You risk a warning at most
You risk at most a warning
Anyone who does not drive with winter tires in wintry road conditions risks a fine of 60 euros and a point in flensburg. If other road users are impaired due to the wrong tires, sometimes even double the amount is payable.
However, only those who are actually caught driving have to pay. If an overzealous police officer writes up parked cars, the owners concerned should appeal against the decision.
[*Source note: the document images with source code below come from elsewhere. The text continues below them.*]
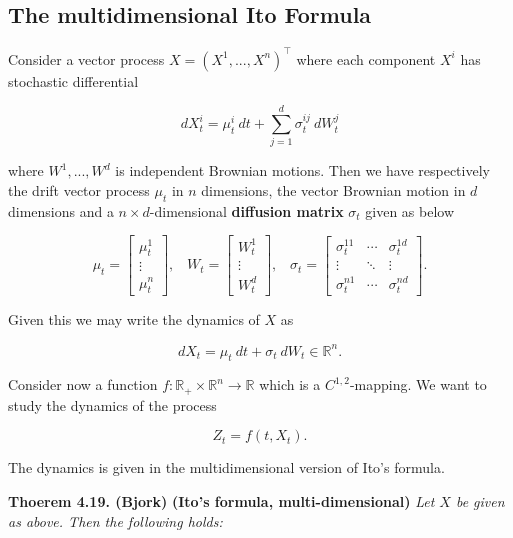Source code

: \documentclass[a4paper,12pt,openany]{book}
\begin{document}
\hypertarget{the-multidimensional-ito-formula}{%
\subsection{The multidimensional Ito Formula}\label{the-multidimensional-ito-formula}}

Consider a vector process \(X=(X^1,...,X^n)^\top\) where each component \(X^i\) has stochastic differential

\[
d X_t^i=\mu_t^i\ dt+\sum_{j=1}^d\sigma^{ij}_t\ dW_t^j
\]

where \(W^1,...,W^d\) is independent Brownian motions. Then we have respectively the drift vector process \(\mu_t\) in \(n\) dimensions, the vector Brownian motion in \(d\) dimensions and a \(n\times d\)-dimensional \textbf{diffusion matrix} \(\sigma_t\) given as below

\[
\mu_t=\begin{bmatrix}\mu^1_t\\ \vdots\\ \mu^n_t\end{bmatrix},\hspace{10pt}W_t=\begin{bmatrix}W^1_t\\ \vdots\\ W^d_t\end{bmatrix},\hspace{10pt}\sigma_t=\begin{bmatrix}\sigma^{11}_t & \cdots & \sigma^{1d}_t \\ \vdots & \ddots & \vdots\\ \sigma^{n1}_t &\cdots& \sigma^{nd}_t\end{bmatrix}.
\]

Given this we may write the dynamics of \(X\) as

\[
d X_t=\mu_t\ dt+\sigma_t\ dW_t\in\mathbb{R}^n.
\]

Consider now a function \(f:\mathbb{R}_+\times \mathbb{R}^n\to\mathbb{R}\) which is a \(C^{1,2}\)-mapping. We want to study the dynamics of the process

\[
Z_t=f(t,X_t).
\]

The dynamics is given in the multidimensional version of Ito's formula.

\textbf{Thoerem 4.19. (Bjork)} \textbf{(Ito's formula, multi-dimensional)} \emph{Let \(X\) be given as above. Then the following holds:}
\end{document}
Especially since the driver is solely responsible for driving without winter tires – there is no liability on the part of the owner.
Winter tires are all the same
But much more painful than possible fines are the insurance consequences in the event of an accident: "if drivers have an accident on snow and ice with summer tires, they can even be asked to pay for the damage," warns ergo expert mauelshagen.
Because: in cases of gross negligence – which is what deliberate driving with the wrong tires is usually considered to be – comprehensive motor vehicle insurance does not cover the damage incurred. If a car with summer tires collides with another vehicle on an icy road, good winter tires can be recognized by the M+S label
The abbreviation M+S stands for "mud and snow" and should therefore identify winter tires. However, it is not legally protected and can also be found on numerous tires that are not suitable for winter use. When buying winter tires, drivers should therefore also look for the snowflake symbol.
Only tires marked with this label achieve at least seven percent better driving characteristics in winter road conditions compared to a reference tire and therefore meet the legal requirements.
In addition, not all winter tires are the same – as shown in the annual test by ADAC and stiftung warentest. This year, 35 winter tires for small and mid-size cars were tested according to various criteria. According to the ADAC, five tires met "demanding minimum requirements" in dry, wet, icy and snowy conditions and were therefore rated "good". Four tested models, on the other hand, received the grade "unsatisfactory". They had shown great weaknesses, especially on wet roads.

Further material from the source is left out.